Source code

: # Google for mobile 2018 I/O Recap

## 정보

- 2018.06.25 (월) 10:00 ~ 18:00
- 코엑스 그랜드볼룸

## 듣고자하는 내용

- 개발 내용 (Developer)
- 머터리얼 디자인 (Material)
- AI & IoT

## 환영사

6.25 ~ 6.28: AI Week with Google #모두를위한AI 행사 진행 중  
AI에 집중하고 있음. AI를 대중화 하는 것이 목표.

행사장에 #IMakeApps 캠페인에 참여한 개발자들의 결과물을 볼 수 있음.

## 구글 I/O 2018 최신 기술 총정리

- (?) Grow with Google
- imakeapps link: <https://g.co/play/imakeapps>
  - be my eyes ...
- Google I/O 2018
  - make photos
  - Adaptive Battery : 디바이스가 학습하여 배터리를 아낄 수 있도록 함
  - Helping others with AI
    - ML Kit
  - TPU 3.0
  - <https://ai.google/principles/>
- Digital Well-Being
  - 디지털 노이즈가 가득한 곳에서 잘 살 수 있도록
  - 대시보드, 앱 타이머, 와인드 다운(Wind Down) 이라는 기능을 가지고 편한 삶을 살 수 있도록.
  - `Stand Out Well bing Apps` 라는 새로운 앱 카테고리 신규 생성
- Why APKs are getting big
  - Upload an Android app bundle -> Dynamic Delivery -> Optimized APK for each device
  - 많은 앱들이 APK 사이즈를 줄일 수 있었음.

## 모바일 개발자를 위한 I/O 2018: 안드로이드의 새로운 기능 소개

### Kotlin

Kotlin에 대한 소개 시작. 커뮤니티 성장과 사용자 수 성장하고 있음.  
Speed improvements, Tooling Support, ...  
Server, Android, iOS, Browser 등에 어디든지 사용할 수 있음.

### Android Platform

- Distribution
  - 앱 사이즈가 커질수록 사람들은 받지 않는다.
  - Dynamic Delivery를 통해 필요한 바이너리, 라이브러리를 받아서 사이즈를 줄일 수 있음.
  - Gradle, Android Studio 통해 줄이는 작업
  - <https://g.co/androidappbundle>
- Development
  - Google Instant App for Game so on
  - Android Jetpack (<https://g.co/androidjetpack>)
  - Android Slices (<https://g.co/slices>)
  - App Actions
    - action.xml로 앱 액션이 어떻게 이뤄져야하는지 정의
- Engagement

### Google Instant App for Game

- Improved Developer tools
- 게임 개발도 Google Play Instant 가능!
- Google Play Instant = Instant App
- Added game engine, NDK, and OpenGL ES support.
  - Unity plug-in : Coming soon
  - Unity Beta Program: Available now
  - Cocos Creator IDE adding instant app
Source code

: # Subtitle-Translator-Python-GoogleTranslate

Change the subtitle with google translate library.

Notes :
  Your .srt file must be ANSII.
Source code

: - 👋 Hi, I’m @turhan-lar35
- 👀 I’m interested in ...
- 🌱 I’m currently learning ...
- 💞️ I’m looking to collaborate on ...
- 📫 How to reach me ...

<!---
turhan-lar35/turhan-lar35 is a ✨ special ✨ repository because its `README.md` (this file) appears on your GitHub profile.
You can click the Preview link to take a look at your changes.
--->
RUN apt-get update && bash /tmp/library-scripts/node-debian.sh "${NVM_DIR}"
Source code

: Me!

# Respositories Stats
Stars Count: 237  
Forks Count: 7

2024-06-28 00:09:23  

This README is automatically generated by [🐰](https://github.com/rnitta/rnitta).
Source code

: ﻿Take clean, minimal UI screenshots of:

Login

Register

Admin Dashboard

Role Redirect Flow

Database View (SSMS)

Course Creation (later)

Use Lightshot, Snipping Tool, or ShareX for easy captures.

* WHAT IS BEING ASKED: Each line from the first line of the entries up to and including the line containing "- make photos" should be transcribed exactly, with all other lines left out.

* REPLY TO THE TASK:
Source code

: # Google for mobile 2018 I/O Recap

## 정보

- 2018.06.25 (월) 10:00 ~ 18:00
- 코엑스 그랜드볼룸

## 듣고자하는 내용

- 개발 내용 (Developer)
- 머터리얼 디자인 (Material)
- AI & IoT

## 환영사

6.25 ~ 6.28: AI Week with Google #모두를위한AI 행사 진행 중  
AI에 집중하고 있음. AI를 대중화 하는 것이 목표.

행사장에 #IMakeApps 캠페인에 참여한 개발자들의 결과물을 볼 수 있음.

## 구글 I/O 2018 최신 기술 총정리

- (?) Grow with Google
- imakeapps link: <https://g.co/play/imakeapps>
  - be my eyes ...
- Google I/O 2018
  - make photos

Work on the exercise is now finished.